Lastly, we have measured the testing time for the proposed model in this task. It needed 76 s to produce the results. The wound classification task was very challenging due to noisy, complex, and different color images; however, the proposed model overcame these challenges and proved that it is robust in different tasks. The achieved results in all tasks are used by doctors as a “second opinion” to aid definitive decision-making.

5 Conclusions

We proposed a hybrid deep CNN model as a tool for the automatic and robust classification of complex images within the field of medical imaging. The addressed classification tasks are challenging due to the different sizes, complex shapes, various colors, and variety of image types. The proposed model for classification combined several ideas, including parallel convolutional layers, residual connection, and global average pooling layer. The architecture of the proposed model has been proven to address three well-known pitfalls of DL, including gradient vanishing, over-fitting, and providing an improved representation of features. We first trained our model on the original images of the BACH 2018 Grand Challenge dataset (ICIAR 2018) to classify H&E-stained breast biopsy images into four classes: invasive carcinoma, in situ carcinoma, benign tumor, and normal tissue. To handle the small number of BACH 2018 images for training, in this study we applied several data augmentation techniques to the original images. These enhancements improved the performance of our method and achieved a classification rate of 93.2% and 89.8% for image-wise and patch-wise classification, respectively.

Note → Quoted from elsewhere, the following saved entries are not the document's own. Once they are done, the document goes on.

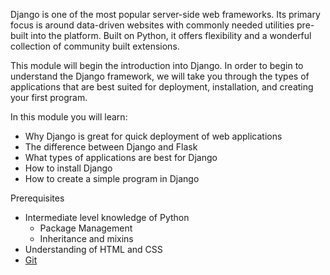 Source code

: Django is one of the most popular server-side web frameworks. Its primary focus is around data-driven websites with commonly needed utilities pre-built into the platform. Built on Python, it offers flexibility and a wonderful collection of community built extensions.

This module will begin the introduction into Django. In order to begin to understand the Django framework, we will take you through the types of applications that are best suited for deployment, installation, and creating your first program.

In this module you will learn:
- Why Django is great for quick deployment of web applications
- The difference between Django and Flask
- What types of applications are best for Django
- How to install Django
- How to create a simple program in Django

Prerequisites
- Intermediate level knowledge of Python
  - Package Management
  - Inheritance and mixins
- Understanding of HTML and CSS
- [Git](https://git-scm.com/)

Specifically, the proposed method outperformed SoTA methods when dealing with the BACH 2018 dataset. Moreover, our method was trained and tested on two different DFU datasets in order to classify two classes of foot skin—normal and abnormal. The experimental results reported it achieved outstanding results when compared to SoTA networks tackling the DFU classification task. Additionally, our proposal achieved an F1 score of 94.8% on the first addressed DFU dataset and a value of 97.3% on the second addressed DFU dataset. To further test its effectiveness, the proposed model was used to classify six classes of wounds, and it achieved an outstanding performance of 87.94%. Moreover, we believe the methods proposed in this work can be used as a pre-trained model to classify images in the same domain. We plan to adopt the proposed model for other medical imaging tasks as future work.